The second pillar of Islam is
salat,
the obligation to pray five times a day, at fixed times, in the direction of the
Kaaba
in Mecca.
Salat
is becoming a familiar sight in Europe. In September 2011, France even felt compelled to enact a law banning the increasingly common practice of street prayer, whereby huge crowds of Muslims take over the sidewalks and sometimes even the roads, halting all traffic as they worship Allah.
64

The third pillar is
zakat,
the giving of alms, which is given either on behalf of poor Muslims or “in the cause of Allah” for purposes such as building mosques. Some of these religiously mandated donations are used to finance jihad, or “holy war.” As Yusuf al-Qaradawi, head of the European Council for Fatwa and Research and founder of the Islam Online website, writes, “The meaning of Jihad in our present time particularly refers to striving to liberate Muslim lands from the grip of the disbelievers.... Declaring Jihad to save our land is an Islamic obligation.... It thus needs to be financed from the money of Zakah.”
65

The fourth pillar is the duty to fast during the holy month of Ramadan. This is not a total fast, but an obligation to abstain from food, drink, and sex from dawn to dusk. Some groups are exempted from the requirement, such as old men, whom Muhammad allowed to have sex during Ramadan. The Hadith relates that a man asked Muhammad whether he was allowed to “embrace his wife” during the fast. “[Muhammad] gave him permission; but when another man came to him, and asked him, he forbade him. The one to whom he gave permission was an old man and the one whom he forbade was a youth.”
66
The prophet himself did not restrain from all forms of intimacy either; his wife Aisha said that he “used to kiss her and suck her tongue when he was fasting.”
67

The Ramadan fast is broken every evening with a meal after sunset, the so-called
Iftar.
In 1996, President Bill Clinton invited Islamic leaders to the White House for an
Iftar
meal, thus starting an annual tradition continued by George W. Bush and Barack Obama. During the last decade, American embassies across Europe have adopted a similar, annual tradition of inviting local Muslim representatives to an
Iftar
meal at the U.S. Ambassador’s residence.

The fifth and final pillar of Islam is the
hajj,
the pilgrimage to the
Kaaba
in Mecca, which a Muslim must make once in his lifetime. The annual pilgrimage was an ancient Arab practice predating the advent of Islam. It occurs during four days in the twelfth month of the Islamic calendar. The pilgrimage ends with the Islamic festival of
Eid al-Adha,
the “Festival of Sacrifice,” during which Islamic men all over the world must ritually slaughter a sheep or goat.
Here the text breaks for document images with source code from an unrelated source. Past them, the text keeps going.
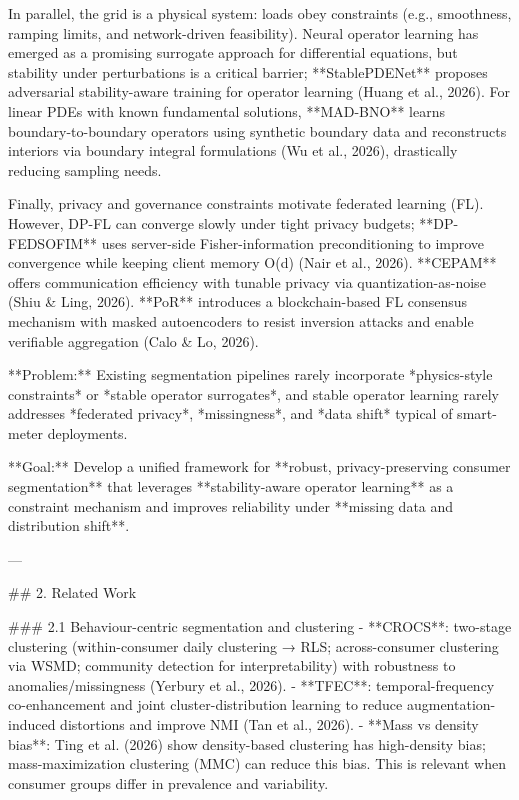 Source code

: In parallel, the grid is a physical system: loads obey constraints (e.g., smoothness, ramping limits, and network-driven feasibility). Neural operator learning has emerged as a promising surrogate approach for differential equations, but stability under perturbations is a critical barrier; **StablePDENet** proposes adversarial stability-aware training for operator learning (Huang et al., 2026). For linear PDEs with known fundamental solutions, **MAD-BNO** learns boundary-to-boundary operators using synthetic boundary data and reconstructs interiors via boundary integral formulations (Wu et al., 2026), drastically reducing sampling needs.  

Finally, privacy and governance constraints motivate federated learning (FL). However, DP-FL can converge slowly under tight privacy budgets; **DP-FEDSOFIM** uses server-side Fisher-information preconditioning to improve convergence while keeping client memory O(d) (Nair et al., 2026). **CEPAM** offers communication efficiency with tunable privacy via quantization-as-noise (Shiu & Ling, 2026). **PoR** introduces a blockchain-based FL consensus mechanism with masked autoencoders to resist inversion attacks and enable verifiable aggregation (Calo & Lo, 2026).  

**Problem:** Existing segmentation pipelines rarely incorporate *physics-style constraints* or *stable operator surrogates*, and stable operator learning rarely addresses *federated privacy*, *missingness*, and *data shift* typical of smart-meter deployments.  

**Goal:** Develop a unified framework for **robust, privacy-preserving consumer segmentation** that leverages **stability-aware operator learning** as a constraint mechanism and improves reliability under **missing data and distribution shift**.

---

## 2. Related Work  

### 2.1 Behaviour-centric segmentation and clustering  
- **CROCS**: two-stage clustering (within-consumer daily clustering → RLS; across-consumer clustering via WSMD; community detection for interpretability) with robustness to anomalies/missingness (Yerbury et al., 2026).  
- **TFEC**: temporal-frequency co-enhancement and joint cluster-distribution learning to reduce augmentation-induced distortions and improve NMI (Tan et al., 2026).  
- **Mass vs density bias**: Ting et al. (2026) show density-based clustering has high-density bias; mass-maximization clustering (MMC) can reduce this bias. This is relevant when consumer groups differ in prevalence and variability.

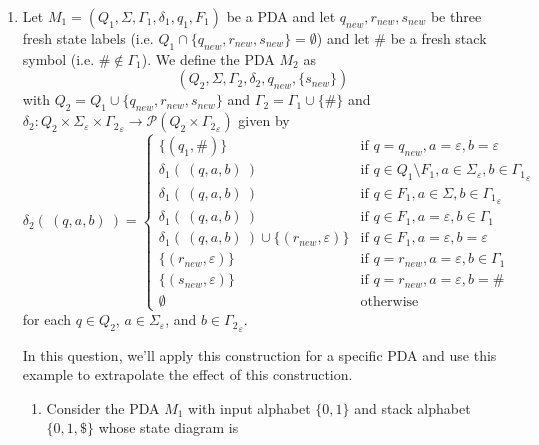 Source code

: \begin{enumerate}[wide, labelwidth=!, labelindent=0pt]
\begin{enumerate}
\item Let $M_1 = (Q_1, \Sigma, \Gamma_1, \delta_1, q_1, F_1)$ 
be a PDA and let $q_{new}, r_{new}, s_{new}$ be three fresh state labels 
(i.e. $Q_1 \cap \{q_{new}, r_{new}, s_{new}\} = \emptyset$) 
and let $\#$ be a fresh stack symbol (i.e. $\# \notin \Gamma_1$).
We define the PDA $M_2$ as
\[
   (Q_2, \Sigma, \Gamma_2, \delta_2, q_{new}, \{s_{new}\})
\]
with $Q_2 = Q_1 \cup \{q_{new}, r_{new}, s_{new}\}$ 
and $\Gamma_2 = \Gamma_1 \cup \{\#\}$
and 
$\delta_2 : Q_2 \times \Sigma_\varepsilon \times {\Gamma_2}_\varepsilon \to 
\mathcal{P}(Q_2 \times {\Gamma_2}_\varepsilon)$ given by 
\[
\delta_2 ( ~(q,a,b)~) = 
\begin{cases}
\{(q_1, \#)\} &\text{if } q = q_{new}, a = \varepsilon, b = \varepsilon\\
\delta_1( ~(q,a,b)~) &\text{if } q\in Q_1 \setminus F_1, a \in \Sigma_{\varepsilon}, b \in {\Gamma_1}_\varepsilon \\
\delta_1( ~(q,a,b)~) &\text{if } q\in F_1, a \in \Sigma, b \in {\Gamma_1}_\varepsilon \\
\delta_1( ~(q,a,b)~) &\text{if } q\in F_1, a =\varepsilon, b \in {\Gamma_1} \\
\delta_1( ~(q,a,b)~) \cup \{(r_{new}, \varepsilon)\} &\text{if } q\in F_1, a =\varepsilon, b =\varepsilon \\
\{(r_{new}, \varepsilon)\} &\text{if } q = r_{new}, a =\varepsilon, b \in \Gamma_{1} \\
\{(s_{new}, \varepsilon)\} &\text{if } q= r_{new}, a = \varepsilon, b = \#\\
\emptyset & \text{otherwise}
\end{cases}
\]
for each $q \in Q_2$, $a \in \Sigma_{\varepsilon}$, 
and $b \in {\Gamma_2}_\varepsilon$.

In this question, we'll apply this construction for a specific PDA and 
use this example to extrapolate the effect of this construction.
\begin{enumerate}

\item\gradeCorrect Consider the PDA $M_1$ with input alphabet $\{0,1\}$ 
and stack alphabet $\{0,1, \$\}$ whose state diagram is

\begin{center}

\end{center}
\end{enumerate}
\end{enumerate}
\end{enumerate}
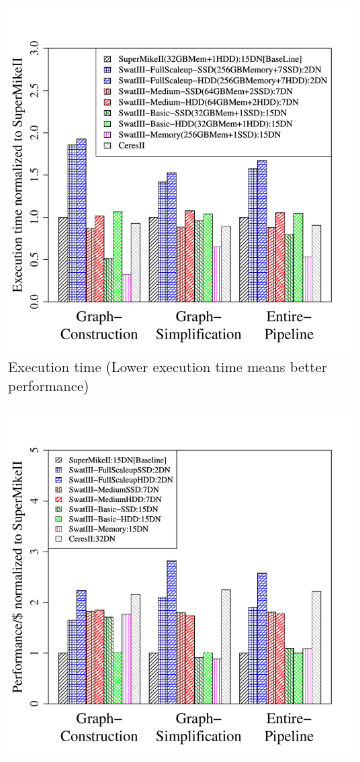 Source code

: \documentclass[10pt, conference, compsocconf]{IEEEtran}
\begin{document}
\begin{figure}[htb]
        \begin{subfigure}[b]{0.5\textwidth}
                \includegraphics[width=\textwidth, height=.27\textheight]{Figure/PerormanceData/Plots/PerfDiffArch.pdf}
                \caption{Execution time (Lower execution time means better performance)}
                \label{fig:DifferentArchitecturesPerf}
        \end{subfigure}
        \begin{subfigure}[b]{0.5\textwidth}
                \includegraphics[width=\textwidth, height=.27\textheight]{Figure/PerormanceData/Plots/PerfPerDollarDiffArch.pdf}

\end{subfigure}
\end{figure}
\end{document}
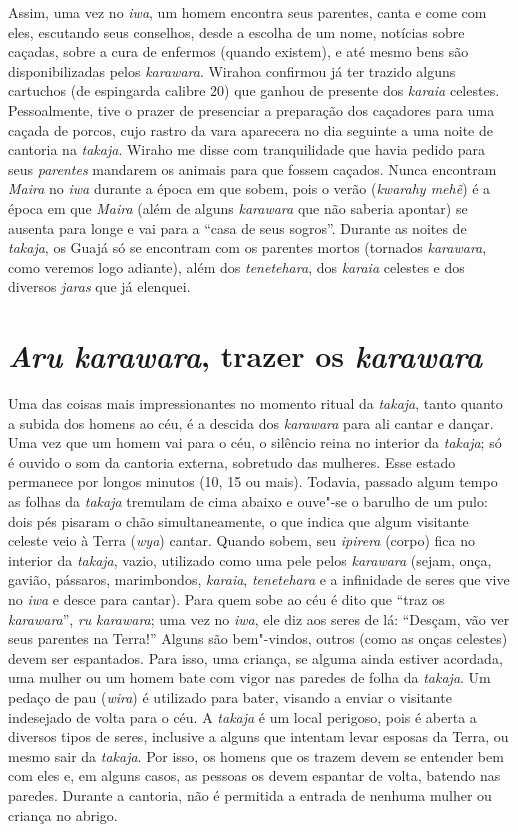 Assim, uma vez no \emph{iwa}, um homem encontra seus parentes, canta e
come com eles, escutando seus conselhos, desde a escolha de um nome,
notícias sobre caçadas, sobre a cura de enfermos (quando existem), e até
mesmo bens são disponibilizadas pelos \emph{karawara}. Wirahoa confirmou
já ter trazido alguns cartuchos (de espingarda calibre 20) que ganhou de
presente dos \emph{karaia} celestes. Pessoalmente, tive o prazer de
presenciar a preparação dos caçadores para uma caçada de porcos, cujo
rastro da vara aparecera no dia seguinte a uma noite de cantoria na
\emph{takaja}. Wiraho me disse com tranquilidade que havia pedido para
seus \emph{parentes} mandarem os animais para que fossem caçados. Nunca
encontram \emph{Maira} no \emph{iwa} durante a época em que sobem, pois
o verão (\emph{kwarahy mehẽ}) é a época em que \emph{Maira} (além de
alguns \emph{karawara} que não saberia apontar) se ausenta para longe e
vai para a ``casa de seus sogros''. Durante as noites de \emph{takaja},
os Guajá só se encontram com os parentes mortos (tornados
\emph{karawara}, como veremos logo adiante), além dos \emph{tenetehara},
dos \emph{karaia} celestes e dos diversos \emph{jaras} que já elenquei.

\section{\emph{Aru karawara}, trazer os \emph{karawara}}\label{aru-karawara-trazer-os-karawara}

Uma das coisas mais impressionantes no momento ritual da \emph{takaja},
tanto quanto a subida dos homens ao céu, é a descida dos \emph{karawara}
para ali cantar e dançar. Uma vez que um homem vai para o céu, o
silêncio reina no interior da \emph{takaja}; só é ouvido o som da
cantoria externa, sobretudo das mulheres. Esse estado permanece por
longos minutos (10, 15 ou mais). Todavia, passado algum tempo as folhas
da \emph{takaja} tremulam de cima abaixo e ouve"-se o barulho de um pulo:
dois pés pisaram o chão simultaneamente, o que indica que algum
visitante celeste veio à Terra (\emph{wya}) cantar. Quando sobem, seu
\emph{ipirera} (corpo) fica no interior da \emph{takaja}, vazio,
utilizado como uma pele pelos \emph{karawara} (sejam, onça, gavião,
pássaros, marimbondos, \emph{karaia}, \emph{tenetehara} e a infinidade
de seres que vive no \emph{iwa} e desce para cantar). Para quem sobe ao
céu é dito que ``traz os \emph{karawara}'', \emph{ru} \emph{karawara}; uma
vez no \emph{iwa}, ele diz aos seres de lá: ``Desçam, vão ver seus
parentes na Terra!'' Alguns são bem"-vindos, outros (como as onças
celestes) devem ser espantados. Para isso, uma criança, se alguma ainda
estiver acordada, uma mulher ou um homem bate com vigor nas paredes de
folha da \emph{takaja}. Um pedaço de pau (\emph{wira}) é utilizado para
bater, visando a enviar o visitante indesejado de volta para o céu. A
\emph{takaja} é um local perigoso, pois é aberta a diversos tipos de
seres, inclusive a alguns que intentam levar esposas da Terra, ou mesmo
sair da \emph{takaja}. Por isso, os homens que os trazem devem se
entender bem com eles e, em alguns casos, as pessoas os devem espantar
de volta, batendo nas paredes. Durante a cantoria, não é permitida a
entrada de nenhuma mulher ou criança no abrigo.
While Christian sacraments, such as baptism, the Eucharist, confirmation, confession, matrimony, priestly ordination, and the anointing of the sick, center predominantly on the individual, the pillars of Islam are largely centered on the collective, symbolizing the worldwide solidarity of the
Umma,
the army of Allah.

Since Islam lacks a commitment to individual freedom, it is unsurprising that the ideology downplays the notion that man is responsible for his own fate. To the contrary, Islam teaches Muslims to be fatalistic, because Allah has predestined everyone’s future. As such, the Koran is filled with injunctions such as, “Such is the grace of Allah: He bestows it on whom He will”
68
; “Nothing will befall us except what Allah has ordained”
69
; “We have made all things according to a fixed decree,” says Allah
70
; “The term of every life is fixed”
71
; and “Allah leaves in error whom He will and guides whom He pleases.”
72

“It was the predestination doctrine that prevailed in Islam,” writes Ibn Warraq.
73
Every sura in the Koran begins with the invocation of “Allah, the Compassionate, the Merciful.” However, as Mervyn Hiskett observes, “Allah’s mercifulness does not require Him to relieve His creatures, whether men or beasts, from the tribulations of life or the pangs of death. It consists solely of demanding less of men by way of worship and service than He otherwise might; and of making Paradise available to those who, inherently, do not deserve it.”